What is arbitration?

Alternative Dispute Resolution ("ADR") is a mechanism by which civil disputes are resolved as an alter­native to civil litigation. Alternative Dispute Resolution, in some instances, may be mandatory and in other instances it is voluntary.

Mandatory Alternative Dispute Resolution is found in many forms of contracts such as brokerage contracts, employment con­tracts, and construction contracts. For instance, if you enter into a brokerage contract with a stock broker the contract is probably going to contain a mandatory arbitration clause that requires you to arbitrate any dispute that you may have with the broker as an alternative to filing suit against the broker.

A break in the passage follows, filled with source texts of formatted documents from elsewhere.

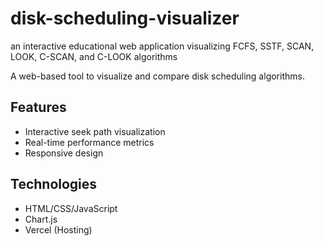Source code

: # disk-scheduling-visualizer
an interactive educational web application visualizing FCFS, SSTF, SCAN, LOOK, C-SCAN, and C-LOOK algorithms

A web-based tool to visualize and compare disk scheduling algorithms.

## Features
- Interactive seek path visualization
- Real-time performance metrics
- Responsive design

## Technologies
- HTML/CSS/JavaScript
- Chart.js
- Vercel (Hosting)
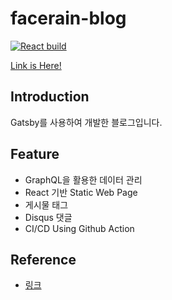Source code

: # facerain-blog

[![React build](https://github.com/FacerAin/facerain-blog/actions/workflows/main.yml/badge.svg)](https://github.com/FacerAin/facerain-blog/actions/workflows/main.yml)  


[Link is Here!](https://facerain.github.io/)

## Introduction
Gatsby를 사용하여 개발한 블로그입니다.

## Feature
-  GraphQL을 활용한 데이터 관리
-  React 기반 Static Web Page
-  게시물 태그
-  Disqus 댓글
-  CI/CD Using Github Action


## Reference
- [링크](https://edu.goorm.io/lecture/25881/%EB%88%84%EA%B5%AC%EB%82%98-%EB%B8%94%EB%A1%9C%EA%B7%B8-%EA%B0%9C%EB%B0%9C-%ED%95%A0-%EC%88%98-%EC%9E%88%EB%8B%A4-react-%EA%B8%B0%EB%B0%98-gatsby%EB%A1%9C-%EA%B8%B0%EC%88%A0-%EB%B8%94%EB%A1%9C%EA%B7%B8-%EA%B0%9C%EB%B0%9C%ED%95%98%EA%B8%B0)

In employment contracts, it is quite common for an employer to insert mandatory Alternative Dispute Resolutions such as arbi­tration or mediation as an alternative to filing suit.

The three different forms of Alternative Dispute Resolution are:

  • arbitration,
  • neutral case evaluation, and
  • mediation.

Arbitration is an alternative to a trial before a judge and/or jury. In most arbitrations there is one arbitrator who acts as the judge, although in some instances there may be more than one arbitrator who collectively act as the judge or judges to decide the case. Arbitrators act in all instances without a jury. The arbitrator is normally picked by the parties. If the parties are not able to agree on who the arbitrator should then in most arbitration agreements there is a mechanism as to how the arbitrator will be chosen. Arbitration as a means of Alternative Dispute Resolution may be preferred by some parties over a court trial because it is speedier and, in some cases, may be less expensive.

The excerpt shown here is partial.